“When a daughter travels great distances to assure her mother is well or a son visits so often with his father that each of them figures it might be easier if they simply joined households, it might be time to begin to question whether a joint living arrangement might make sense for everyone.”
Multi-generational living is not exactly new, and as people are living longer, it may start becoming more common. Shared households bring many benefits, including convenience. Why should a nurse daughter travel 20 miles a day to take her mom’s blood pressure, asks The Mercury’s article “Do shared living arrangements make sense?”

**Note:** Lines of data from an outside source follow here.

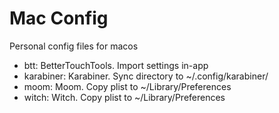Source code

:# Mac Config

Personal config files for macos

- btt: BetterTouchTools. Import settings in-app
- karabiner: Karabiner. Sync directory to ~/.config/karabiner/
- moom: Moom. Copy plist to ~/Library/Preferences
- witch: Witch. Copy plist to ~/Library/Preferences
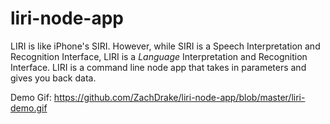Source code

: # liri-node-app
LIRI is like iPhone's SIRI. However, while SIRI is a Speech Interpretation and Recognition Interface, LIRI is a _Language_ Interpretation and Recognition Interface. LIRI is a command line node app that takes in parameters and gives you back data.

Demo Gif:
https://github.com/ZachDrake/liri-node-app/blob/master/liri-demo.gif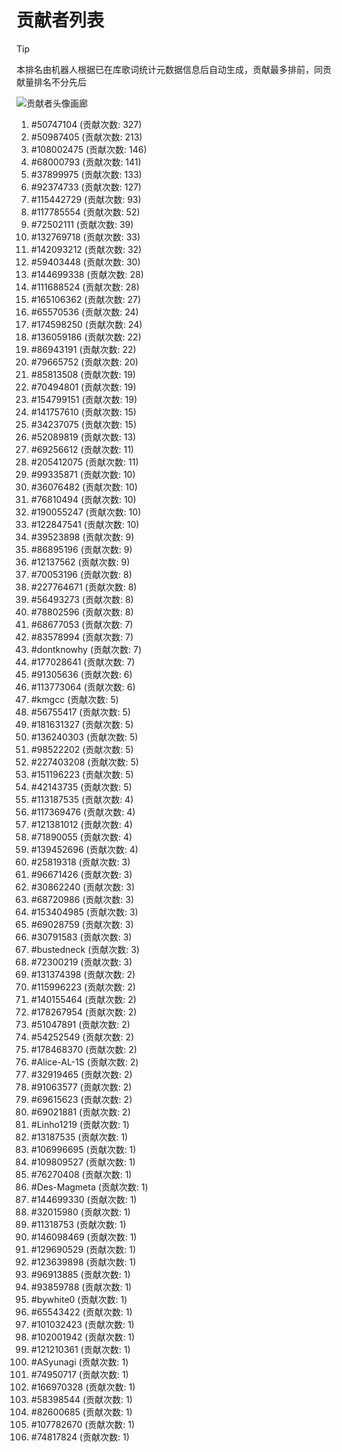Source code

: # 贡献者列表

> [!TIP]
> 本排名由机器人根据已在库歌词统计元数据信息后自动生成，贡献最多排前，同贡献量排名不分先后

![贡献者头像画廊](./CONTRIBUTORS.svg)

1. #50747104 (贡献次数: 327)
2. #50987405 (贡献次数: 213)
3. #108002475 (贡献次数: 146)
4. #68000793 (贡献次数: 141)
5. #37899975 (贡献次数: 133)
6. #92374733 (贡献次数: 127)
7. #115442729 (贡献次数: 93)
8. #117785554 (贡献次数: 52)
9. #72502111 (贡献次数: 39)
10. #132769718 (贡献次数: 33)
11. #142093212 (贡献次数: 32)
12. #59403448 (贡献次数: 30)
13. #144699338 (贡献次数: 28)
14. #111688524 (贡献次数: 28)
15. #165106362 (贡献次数: 27)
16. #65570536 (贡献次数: 24)
17. #174598250 (贡献次数: 24)
18. #136059186 (贡献次数: 22)
19. #86943191 (贡献次数: 22)
20. #79665752 (贡献次数: 20)
21. #85813508 (贡献次数: 19)
22. #70494801 (贡献次数: 19)
23. #154799151 (贡献次数: 19)
24. #141757610 (贡献次数: 15)
25. #34237075 (贡献次数: 15)
26. #52089819 (贡献次数: 13)
27. #69256612 (贡献次数: 11)
28. #205412075 (贡献次数: 11)
29. #99335871 (贡献次数: 10)
30. #36076482 (贡献次数: 10)
31. #76810494 (贡献次数: 10)
32. #190055247 (贡献次数: 10)
33. #122847541 (贡献次数: 10)
34. #39523898 (贡献次数: 9)
35. #86895196 (贡献次数: 9)
36. #12137562 (贡献次数: 9)
37. #70053196 (贡献次数: 8)
38. #227764671 (贡献次数: 8)
39. #56493273 (贡献次数: 8)
40. #78802596 (贡献次数: 8)
41. #68677053 (贡献次数: 7)
42. #83578994 (贡献次数: 7)
43. #dontknowhy (贡献次数: 7)
44. #177028641 (贡献次数: 7)
45. #91305636 (贡献次数: 6)
46. #113773064 (贡献次数: 6)
47. #kmgcc (贡献次数: 5)
48. #56755417 (贡献次数: 5)
49. #181631327 (贡献次数: 5)
50. #136240303 (贡献次数: 5)
51. #98522202 (贡献次数: 5)
52. #227403208 (贡献次数: 5)
53. #151196223 (贡献次数: 5)
54. #42143735 (贡献次数: 5)
55. #113187535 (贡献次数: 4)
56. #117369476 (贡献次数: 4)
57. #121381012 (贡献次数: 4)
58. #71890055 (贡献次数: 4)
59. #139452696 (贡献次数: 4)
60. #25819318 (贡献次数: 3)
61. #96671426 (贡献次数: 3)
62. #30862240 (贡献次数: 3)
63. #68720986 (贡献次数: 3)
64. #153404985 (贡献次数: 3)
65. #69028759 (贡献次数: 3)
66. #30791583 (贡献次数: 3)
67. #bustedneck (贡献次数: 3)
68. #72300219 (贡献次数: 3)
69. #131374398 (贡献次数: 2)
70. #115996223 (贡献次数: 2)
71. #140155464 (贡献次数: 2)
72. #178267954 (贡献次数: 2)
73. #51047891 (贡献次数: 2)
74. #54252549 (贡献次数: 2)
75. #178468370 (贡献次数: 2)
76. #Alice-AL-1S (贡献次数: 2)
77. #32919465 (贡献次数: 2)
78. #91063577 (贡献次数: 2)
79. #69615623 (贡献次数: 2)
80. #69021881 (贡献次数: 2)
81. #Linho1219 (贡献次数: 1)
82. #13187535 (贡献次数: 1)
83. #106996695 (贡献次数: 1)
84. #109809527 (贡献次数: 1)
85. #76270408 (贡献次数: 1)
86. #Des-Magmeta (贡献次数: 1)
87. #144699330 (贡献次数: 1)
88. #32015980 (贡献次数: 1)
89. #11318753 (贡献次数: 1)
90. #146098469 (贡献次数: 1)
91. #129690529 (贡献次数: 1)
92. #123639898 (贡献次数: 1)
93. #96913885 (贡献次数: 1)
94. #93859788 (贡献次数: 1)
95. #bywhite0 (贡献次数: 1)
96. #65543422 (贡献次数: 1)
97. #101032423 (贡献次数: 1)
98. #102001942 (贡献次数: 1)
99. #121210361 (贡献次数: 1)
100. #ASyunagi (贡献次数: 1)
101. #74950717 (贡献次数: 1)
102. #166970328 (贡献次数: 1)
103. #58398544 (贡献次数: 1)
104. #82600685 (贡献次数: 1)
105. #107782670 (贡献次数: 1)
106. #74817824 (贡献次数: 1)
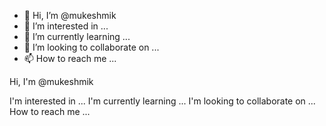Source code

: - 👋 Hi, I’m @mukeshmik
- 👀 I’m interested in ...
- 🌱 I’m currently learning ...
- 💞️ I’m looking to collaborate on ...
- 📫 How to reach me ...

<!---
mukeshmik/mukeshmik is a ✨ special ✨ repository because its `README.md` (this file) appears on your GitHub profile.
You can click the Preview link to take a look at your changes.
--->Hi, I'm @mukeshmik
I'm interested in ...
I'm currently learning ...
I'm looking to collaborate on ...
How to reach me ...


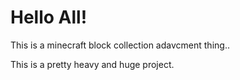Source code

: # Hello All! 

This is a minecraft block collection adavcment thing..

This is a pretty heavy and huge project.
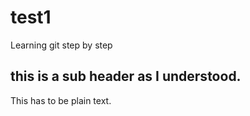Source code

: # test1

Learning git step by step

## this is a sub header as I understood.

This has to be plain text.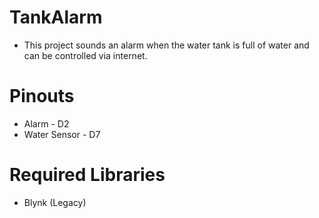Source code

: # TankAlarm
- This project sounds an alarm when the water tank is full of water and can be controlled via internet.

# Pinouts
- Alarm - D2
- Water Sensor - D7

# Required Libraries
 - Blynk (Legacy)
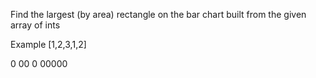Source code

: Find the largest (by area) rectangle on the bar chart built from the given array of ints

Example [1,2,3,1,2]

  0
 00 0
00000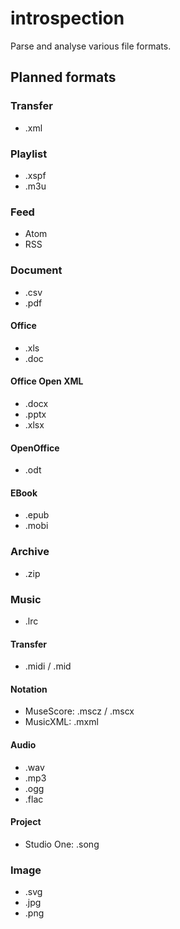 # introspection
Parse and analyse various file formats.

## Planned formats

### Transfer
- .xml

### Playlist
- .xspf
- .m3u

### Feed
- Atom
- RSS

### Document
- .csv
- .pdf

#### Office
- .xls
- .doc

#### Office Open XML
- .docx
- .pptx
- .xlsx

#### OpenOffice
- .odt

#### EBook
- .epub
- .mobi

### Archive
- .zip

### Music
- .lrc

#### Transfer
- .midi / .mid

#### Notation
- MuseScore: .mscz / .mscx
- MusicXML: .mxml

#### Audio
- .wav
- .mp3
- .ogg
- .flac

#### Project
- Studio One: .song

### Image
- .svg
- .jpg
- .png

There’s also the benefit of increased financial security. Two households merged into one can share expenses, including mortgages, property taxes, utilities and more.
Whether this works in each case, depends upon the situation and the relationships of the individuals involved. If there is flexibility and relationships are good, it can be a blessing. Imagine grandparents and grandchildren who are part of each other’s lives on a daily basis, rather than a twice-a-year visit. That’s a gift.
The arrangement needs to start with a lot of discussions and understanding the wants and needs of each participant. It needs to be based on reasonable expectations. A happy joint living arrangement can swiftly be derailed, if parents assume that grandparents are willing to be 24/7 babysitters, or if grandparents consider household chores something for their children and grandchildren to do.
Joining living arrangements must also address financial considerations, estate planning and everyone’s personal experiences and convictions. What works for one family may not work at all for another. Each family must work through their own details.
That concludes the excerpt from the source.